**WHAT YOU WILL DO**
Copy out each line of the data that holds the word "branch".

Stored data entries
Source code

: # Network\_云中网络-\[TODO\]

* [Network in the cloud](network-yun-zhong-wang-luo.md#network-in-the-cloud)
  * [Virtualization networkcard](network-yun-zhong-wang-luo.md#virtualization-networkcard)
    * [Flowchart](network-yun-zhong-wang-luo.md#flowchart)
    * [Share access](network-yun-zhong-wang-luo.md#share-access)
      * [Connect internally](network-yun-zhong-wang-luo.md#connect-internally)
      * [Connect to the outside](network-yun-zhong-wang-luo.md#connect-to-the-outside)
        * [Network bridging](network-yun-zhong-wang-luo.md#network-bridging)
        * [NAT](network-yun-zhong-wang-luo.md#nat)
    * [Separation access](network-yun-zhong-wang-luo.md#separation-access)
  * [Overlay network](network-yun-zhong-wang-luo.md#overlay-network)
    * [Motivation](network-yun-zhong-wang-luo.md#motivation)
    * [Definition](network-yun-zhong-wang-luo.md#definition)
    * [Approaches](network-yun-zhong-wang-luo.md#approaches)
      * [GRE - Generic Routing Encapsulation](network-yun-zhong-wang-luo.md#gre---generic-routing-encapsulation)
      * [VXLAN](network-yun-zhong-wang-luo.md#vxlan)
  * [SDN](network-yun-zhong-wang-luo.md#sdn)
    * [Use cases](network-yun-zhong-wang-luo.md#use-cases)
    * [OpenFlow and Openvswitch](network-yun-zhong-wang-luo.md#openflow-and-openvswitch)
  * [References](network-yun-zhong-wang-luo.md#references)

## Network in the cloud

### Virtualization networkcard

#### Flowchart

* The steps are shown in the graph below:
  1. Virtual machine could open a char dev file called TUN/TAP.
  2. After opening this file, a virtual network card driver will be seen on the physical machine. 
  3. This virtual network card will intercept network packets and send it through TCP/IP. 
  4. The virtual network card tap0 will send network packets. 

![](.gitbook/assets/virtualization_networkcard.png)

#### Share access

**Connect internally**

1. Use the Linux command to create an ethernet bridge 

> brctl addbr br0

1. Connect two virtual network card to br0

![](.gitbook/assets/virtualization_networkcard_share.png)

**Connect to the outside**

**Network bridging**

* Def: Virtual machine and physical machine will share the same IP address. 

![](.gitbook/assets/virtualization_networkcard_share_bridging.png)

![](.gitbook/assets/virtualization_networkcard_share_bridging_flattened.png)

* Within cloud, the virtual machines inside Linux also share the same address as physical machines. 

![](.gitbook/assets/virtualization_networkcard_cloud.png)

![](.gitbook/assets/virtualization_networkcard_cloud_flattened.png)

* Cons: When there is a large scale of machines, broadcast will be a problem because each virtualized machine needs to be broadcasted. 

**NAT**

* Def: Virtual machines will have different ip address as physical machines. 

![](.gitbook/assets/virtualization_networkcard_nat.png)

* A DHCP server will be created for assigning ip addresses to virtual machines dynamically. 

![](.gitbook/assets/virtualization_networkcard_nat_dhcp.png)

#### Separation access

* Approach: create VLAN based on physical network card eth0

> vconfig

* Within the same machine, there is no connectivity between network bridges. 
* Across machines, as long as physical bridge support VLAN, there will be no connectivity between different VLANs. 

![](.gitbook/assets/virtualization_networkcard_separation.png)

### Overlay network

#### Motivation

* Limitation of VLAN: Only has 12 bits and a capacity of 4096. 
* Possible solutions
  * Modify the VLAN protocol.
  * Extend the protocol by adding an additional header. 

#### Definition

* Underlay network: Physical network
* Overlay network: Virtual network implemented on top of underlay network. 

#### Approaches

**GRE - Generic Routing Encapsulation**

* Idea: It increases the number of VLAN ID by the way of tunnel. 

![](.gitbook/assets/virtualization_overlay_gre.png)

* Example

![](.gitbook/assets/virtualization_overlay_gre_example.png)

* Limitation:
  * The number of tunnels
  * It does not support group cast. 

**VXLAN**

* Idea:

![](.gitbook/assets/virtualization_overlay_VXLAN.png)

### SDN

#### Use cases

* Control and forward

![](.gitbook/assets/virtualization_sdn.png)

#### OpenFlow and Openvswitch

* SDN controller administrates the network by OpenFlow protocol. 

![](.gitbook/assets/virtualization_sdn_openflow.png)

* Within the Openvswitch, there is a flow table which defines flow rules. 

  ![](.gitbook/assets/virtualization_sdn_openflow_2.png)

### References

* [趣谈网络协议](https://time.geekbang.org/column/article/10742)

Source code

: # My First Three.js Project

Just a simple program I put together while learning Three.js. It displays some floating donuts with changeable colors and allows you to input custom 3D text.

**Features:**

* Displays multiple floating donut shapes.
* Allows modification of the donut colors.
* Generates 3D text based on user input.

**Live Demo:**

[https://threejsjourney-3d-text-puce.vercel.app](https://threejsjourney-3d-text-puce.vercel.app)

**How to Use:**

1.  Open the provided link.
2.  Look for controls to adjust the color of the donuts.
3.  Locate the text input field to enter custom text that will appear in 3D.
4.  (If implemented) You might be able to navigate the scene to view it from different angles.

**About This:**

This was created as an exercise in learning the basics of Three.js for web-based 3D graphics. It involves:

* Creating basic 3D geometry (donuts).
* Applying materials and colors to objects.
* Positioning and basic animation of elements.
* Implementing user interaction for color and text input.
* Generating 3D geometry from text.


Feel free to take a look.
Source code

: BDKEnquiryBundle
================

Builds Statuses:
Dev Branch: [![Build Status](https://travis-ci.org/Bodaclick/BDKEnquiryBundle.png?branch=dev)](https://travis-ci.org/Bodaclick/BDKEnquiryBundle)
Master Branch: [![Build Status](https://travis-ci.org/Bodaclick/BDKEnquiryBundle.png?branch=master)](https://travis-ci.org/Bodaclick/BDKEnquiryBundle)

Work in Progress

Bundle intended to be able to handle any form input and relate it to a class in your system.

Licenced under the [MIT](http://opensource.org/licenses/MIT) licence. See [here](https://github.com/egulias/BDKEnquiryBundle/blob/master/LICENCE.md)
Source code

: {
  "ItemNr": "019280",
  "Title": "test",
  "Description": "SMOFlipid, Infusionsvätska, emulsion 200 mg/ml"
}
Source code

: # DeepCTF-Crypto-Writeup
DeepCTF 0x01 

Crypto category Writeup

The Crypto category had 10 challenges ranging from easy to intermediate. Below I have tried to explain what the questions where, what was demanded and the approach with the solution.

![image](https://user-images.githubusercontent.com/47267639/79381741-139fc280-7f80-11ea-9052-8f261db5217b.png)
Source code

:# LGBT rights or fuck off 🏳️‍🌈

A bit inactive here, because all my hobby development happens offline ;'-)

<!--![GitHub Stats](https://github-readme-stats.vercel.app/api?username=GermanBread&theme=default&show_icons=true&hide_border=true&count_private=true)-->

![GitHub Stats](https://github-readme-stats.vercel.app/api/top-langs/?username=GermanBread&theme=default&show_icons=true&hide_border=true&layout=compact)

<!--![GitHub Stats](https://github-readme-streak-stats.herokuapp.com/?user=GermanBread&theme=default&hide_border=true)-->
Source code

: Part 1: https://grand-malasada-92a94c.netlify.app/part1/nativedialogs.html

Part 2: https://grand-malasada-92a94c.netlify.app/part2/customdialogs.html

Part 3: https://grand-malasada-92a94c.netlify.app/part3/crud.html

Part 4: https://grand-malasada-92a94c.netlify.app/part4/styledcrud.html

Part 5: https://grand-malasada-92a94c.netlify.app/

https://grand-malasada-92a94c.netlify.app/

**RESULT BELOW**
Dev Branch: [![Build Status](https://travis-ci.org/Bodaclick/BDKEnquiryBundle.png?branch=dev)](https://travis-ci.org/Bodaclick/BDKEnquiryBundle)
Master Branch: [![Build Status](https://travis-ci.org/Bodaclick/BDKEnquiryBundle.png?branch=master)](https://travis-ci.org/Bodaclick/BDKEnquiryBundle)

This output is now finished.